The hard work for President Obama has hardly begun. Let’s hope he does it by actually bringing about peace.
If the idiocy of the world gets to you, at least there are a precious few with whom you can commiserate: Esser Agaroth: Why Obama?.
As for Obama’s Cairo speech, I never did get around to wasting brain cells on it; my brother already gave me his own summary and appraisal. To paraphrase his own review: “According to Obama, ‘Yes, the Middle East has problems with sexual-discrimination, but so does America, so how can we criticize you? Everyone’s equal; you have problems, and we have problems.’ Hmmm…they throw acid on women trying to go to school, while our female executives only make 3/4 of what male executives make – oh yeah, that’s really comparable.”
Exactly my thoughts Shimshonit.
“That’s pretty amazing, winning the Nobel Peace Prize,” Jay Leno said Friday night of President Barack Obama’s latest accolade. “Ironically, his biggest accomplishment as president so far … winning the Nobel Peace Prize.” hahaha Jay Leno!
Mary J. Blige: “Barack Obama is a true example of something different.
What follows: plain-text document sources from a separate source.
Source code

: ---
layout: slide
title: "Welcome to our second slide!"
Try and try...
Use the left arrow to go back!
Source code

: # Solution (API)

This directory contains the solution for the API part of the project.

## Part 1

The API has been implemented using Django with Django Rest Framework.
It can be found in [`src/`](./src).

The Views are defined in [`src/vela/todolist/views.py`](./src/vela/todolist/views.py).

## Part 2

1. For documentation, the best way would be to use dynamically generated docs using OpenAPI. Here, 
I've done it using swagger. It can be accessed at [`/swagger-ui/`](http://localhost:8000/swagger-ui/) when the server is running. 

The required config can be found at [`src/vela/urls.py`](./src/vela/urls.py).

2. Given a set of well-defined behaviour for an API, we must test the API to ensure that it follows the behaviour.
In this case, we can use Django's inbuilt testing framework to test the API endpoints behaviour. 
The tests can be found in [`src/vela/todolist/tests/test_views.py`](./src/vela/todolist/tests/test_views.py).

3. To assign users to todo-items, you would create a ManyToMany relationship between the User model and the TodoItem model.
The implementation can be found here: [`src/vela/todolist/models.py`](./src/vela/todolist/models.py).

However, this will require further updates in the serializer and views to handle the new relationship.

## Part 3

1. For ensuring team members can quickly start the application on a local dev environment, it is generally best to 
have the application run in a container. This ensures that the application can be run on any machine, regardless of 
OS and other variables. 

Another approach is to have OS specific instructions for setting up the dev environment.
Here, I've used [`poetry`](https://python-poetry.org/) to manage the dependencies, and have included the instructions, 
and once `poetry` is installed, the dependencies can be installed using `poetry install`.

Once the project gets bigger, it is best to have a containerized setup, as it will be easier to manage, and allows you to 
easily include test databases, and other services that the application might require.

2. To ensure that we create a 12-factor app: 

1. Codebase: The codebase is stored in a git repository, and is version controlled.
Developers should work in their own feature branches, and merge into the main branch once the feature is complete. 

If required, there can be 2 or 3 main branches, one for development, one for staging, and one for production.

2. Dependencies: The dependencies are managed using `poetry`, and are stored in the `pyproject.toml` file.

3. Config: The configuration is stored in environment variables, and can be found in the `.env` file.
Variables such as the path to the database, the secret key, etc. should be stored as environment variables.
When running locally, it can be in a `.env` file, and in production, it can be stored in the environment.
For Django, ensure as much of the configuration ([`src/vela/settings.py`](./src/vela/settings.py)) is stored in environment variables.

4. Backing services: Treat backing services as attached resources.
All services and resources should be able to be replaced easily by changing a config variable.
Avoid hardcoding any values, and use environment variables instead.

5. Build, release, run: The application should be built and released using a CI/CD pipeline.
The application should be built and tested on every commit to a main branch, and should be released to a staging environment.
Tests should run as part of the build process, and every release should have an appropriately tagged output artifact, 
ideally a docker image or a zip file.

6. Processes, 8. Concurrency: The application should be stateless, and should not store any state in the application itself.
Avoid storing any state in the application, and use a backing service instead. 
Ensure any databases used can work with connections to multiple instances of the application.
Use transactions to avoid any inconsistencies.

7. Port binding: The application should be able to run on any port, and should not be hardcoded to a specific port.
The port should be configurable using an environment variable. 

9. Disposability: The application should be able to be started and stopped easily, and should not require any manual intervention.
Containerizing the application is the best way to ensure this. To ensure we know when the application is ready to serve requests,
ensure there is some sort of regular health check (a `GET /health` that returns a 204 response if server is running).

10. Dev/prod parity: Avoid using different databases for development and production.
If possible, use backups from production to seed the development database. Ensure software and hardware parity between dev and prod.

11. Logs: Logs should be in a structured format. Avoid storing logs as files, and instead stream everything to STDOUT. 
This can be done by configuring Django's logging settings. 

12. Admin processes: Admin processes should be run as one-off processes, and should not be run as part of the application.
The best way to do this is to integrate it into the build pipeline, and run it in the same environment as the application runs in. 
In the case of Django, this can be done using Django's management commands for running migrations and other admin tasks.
He’s a true example of something our children can have in the future, what they can look at and say: ‘Wow, we can really, really do something. We can really, really be something.'”
Here I’ve tried to collect all notable tributes paid to Barack Obama by peers:
http://www.tributespaid.com/category/b/barack-obama
Dawood: I only approved your spammy comment because it represents the views of many short-sighted Americans who fell in love with Obama the man rather than approved of Obama the politician. I checked out the first page of your collection. Justin Timberlake? Tyra Banks? Louis Farrakhan? If these are Obama’s “peers,” he belongs on stage entertaining people or spreading hatred, not being in public office. I’m sorry you couldn’t do better.
Someone doesn’t earn the Nobel Peace Prize for being a Black man with a difficult childhood. (There are plenty of people who fit that bill.) One wins it for furthering peace in the world.